Starbucks Is Raising Employees’ Wages, Following Other Companies’ Footsteps

It doesn’t look like any of the presidential candidates will start working on overhauling the federal minimum wage anytime soon, which is why it’s a good (albeit very American) thing that companies like Starbucks are raising the minimum wage for their employees. In a statement issued Monday to Starbucks’ “partners” (that’s what the coffee company calls its employees, which is completely fucking absurd, but that’s another story altogether), Starbucks CEO Howard Schultz wrote that starting Oct. 3, employees will see an increase in their base pay of at least 5 percent. The company’s also doubling the stock award it gives to employees who put in at least two years, which means a total increase of up to 15 percent pay for various employees.
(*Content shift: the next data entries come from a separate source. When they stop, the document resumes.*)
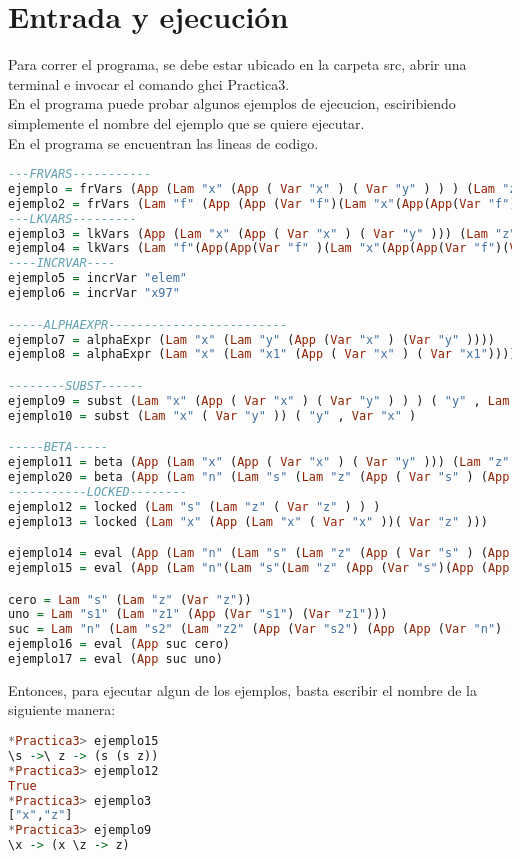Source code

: \documentclass{article}
\begin{document}
\section{Entrada y ejecución}

Para correr el programa, se debe estar ubicado en la carpeta src, abrir una terminal e invocar el comando ghci Practica3.\\
En el programa puede probar algunos ejemplos de ejecucion, esciribiendo simplemente el nombre del ejemplo que se quiere ejecutar.\\
En el programa se encuentran las lineas de codigo.

\begin{lstlisting}[language=Haskell]
---FRVARS-----------
ejemplo = frVars (App (Lam "x" (App ( Var "x" ) ( Var "y" ) ) ) (Lam "z" ( Var "z" ) ) )
ejemplo2 = frVars (Lam "f" (App (App (Var "f")(Lam "x"(App(App(Var "f")(Var "x"))(Var "x" ))))(Lam "x"(App(App(Var "f")(Var "x" ))( Var "x")))))
---LKVARS---------
ejemplo3 = lkVars (App (Lam "x" (App ( Var "x" ) ( Var "y" ))) (Lam "z" ( Var "z" )))
ejemplo4 = lkVars (Lam "f"(App(App(Var "f" )(Lam "x"(App(App(Var "f")(Var "x" ))(Var "x" ))))(Lam "x" (App(App(Var "f" )(Var "x"))(Var "x" )))))
----INCRVAR----
ejemplo5 = incrVar "elem"
ejemplo6 = incrVar "x97"

-----ALPHAEXPR-------------------------
ejemplo7 = alphaExpr (Lam "x" (Lam "y" (App (Var "x" ) (Var "y" ))))
ejemplo8 = alphaExpr (Lam "x" (Lam "x1" (App ( Var "x" ) ( Var "x1"))))

--------SUBST------
ejemplo9 = subst (Lam "x" (App ( Var "x" ) ( Var "y" ) ) ) ( "y" , Lam "z" ( Var "z" ))
ejemplo10 = subst (Lam "x" ( Var "y" )) ( "y" , Var "x" )

-----BETA-----
ejemplo11 = beta (App (Lam "x" (App ( Var "x" ) ( Var "y" ))) (Lam "z" ( Var "z" )))
ejemplo20 = beta (App (Lam "n" (Lam "s" (Lam "z" (App ( Var "s" ) (App (App ( Var "n" ) ( Var "s" ) ) ( Var "z" ) ) ) ) ) ) (Lam "s" (Lam "z" ( Var "z" ) ) ) )
-----------LOCKED--------
ejemplo12 = locked (Lam "s" (Lam "z" ( Var "z" ) ) )
ejemplo13 = locked (Lam "x" (App (Lam "x" ( Var "x" ))( Var "z" )))

ejemplo14 = eval (App (Lam "n" (Lam "s" (Lam "z" (App ( Var "s" ) (App (App ( Var "n" ) ( Var "s" ) ) ( Var "z" ) ) ) ) ) ) (Lam "s" (Lam "z" ( Var "z" ) ) ) )
ejemplo15 = eval (App (Lam "n"(Lam "s"(Lam "z" (App (Var "s")(App (App (Var "n")(Var "s"))(Var "z" ))))))(Lam "s" (Lam "z" (App ( Var "s" )(Var "z" )))))

cero = Lam "s" (Lam "z" (Var "z"))
uno = Lam "s1" (Lam "z1" (App (Var "s1") (Var "z1")))
suc = Lam "n" (Lam "s2" (Lam "z2" (App (Var "s2") (App (App (Var "n") (Var "s2")) (Var "z2")))))
ejemplo16 = eval (App suc cero)
ejemplo17 = eval (App suc uno)
\end{lstlisting}
Entonces, para ejecutar algun de los ejemplos, basta escribir el nombre de la siguiente manera:
\begin{lstlisting}[language=Haskell]
*Practica3> ejemplo15
\s ->\ z -> (s (s z))
*Practica3> ejemplo12
True
*Practica3> ejemplo3
["x","z"]
*Practica3> ejemplo9
\x -> (x \z -> z)
\end{lstlisting}
\end{document}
Shultz wrote that “the range of increase will be determined by geographic and market factors and is intended to ensure Starbucks remains a retail employer of choice in all the markets where we operate.” So, it’s still contingent on geography and demographics, but even a 5 percent increase is something. According to Glassdoor, the average Starbucks barista makes just over $9 dollars an hour, while shift managers bring in about $12. So with the base increase, baristas still won’t be hitting the $10 an hour mark. But, hey, every little bit helps, right?

Groan. Right now the federal minimum wage is $7.25, as long as the employer offers health benefits, and the Raise The Wage Act introduced last year would make the federal minimum wage $12 by 2020. On Tuesday, presumptive presidential nominee Hillary Clinton spoke about raising that wage quicker — but let’s not hold our breath. Because $7.25 is a travesty already, to make it just $12 over four years? That’s not filling anyone’s bellies or savings accounts.

And I’m of the political bias that companies like Starbucks shouldn’t have to raise their wages to make up for shitty government policy (but hey, that’s just me, people). But they do seemingly have their employees’ backs more than lots of other companies. They offer lots of healthcare options (Shultz also announced a new database that will make it easier for employees to search and purchase coverage, too), and they offer to pay for online college classes. Many call these “perks.” I call them Vermont Senator Bernie Sanders’ old presidential platform, but let’s not get into semantics.

So, even if the 5 percent increase seems a little weak, there are worse places to work than Starbucks, where they actually seem to understand why people work in retail — to pay for life, get health insurance, and support themselves while they get degrees to get jobs with actual salaries and not hourly pay. Also, customers are really paying for the increase in wages, which is just fine with me, as long as it gets done.

Other major corporations have outpaced Starbucks in terms of paying a little more than the federal minimum wage. Target, McDonalds, Gap, and Ikea have all gone over the $10 per hour mark. So, great. Many also reportedly cut hours to make up the difference, so let’s not get too busy cheering corporations for throwing retail employees a bone — they still have to find a way to make a profit, just like they would if the wage was federally mandated.

Corporations and government need to work together to talk about what a “living” wage is and who can help pick up the slack so a barista or cashier working eight hour shifts can save money, take care of their family, and go to school without living below the poverty line.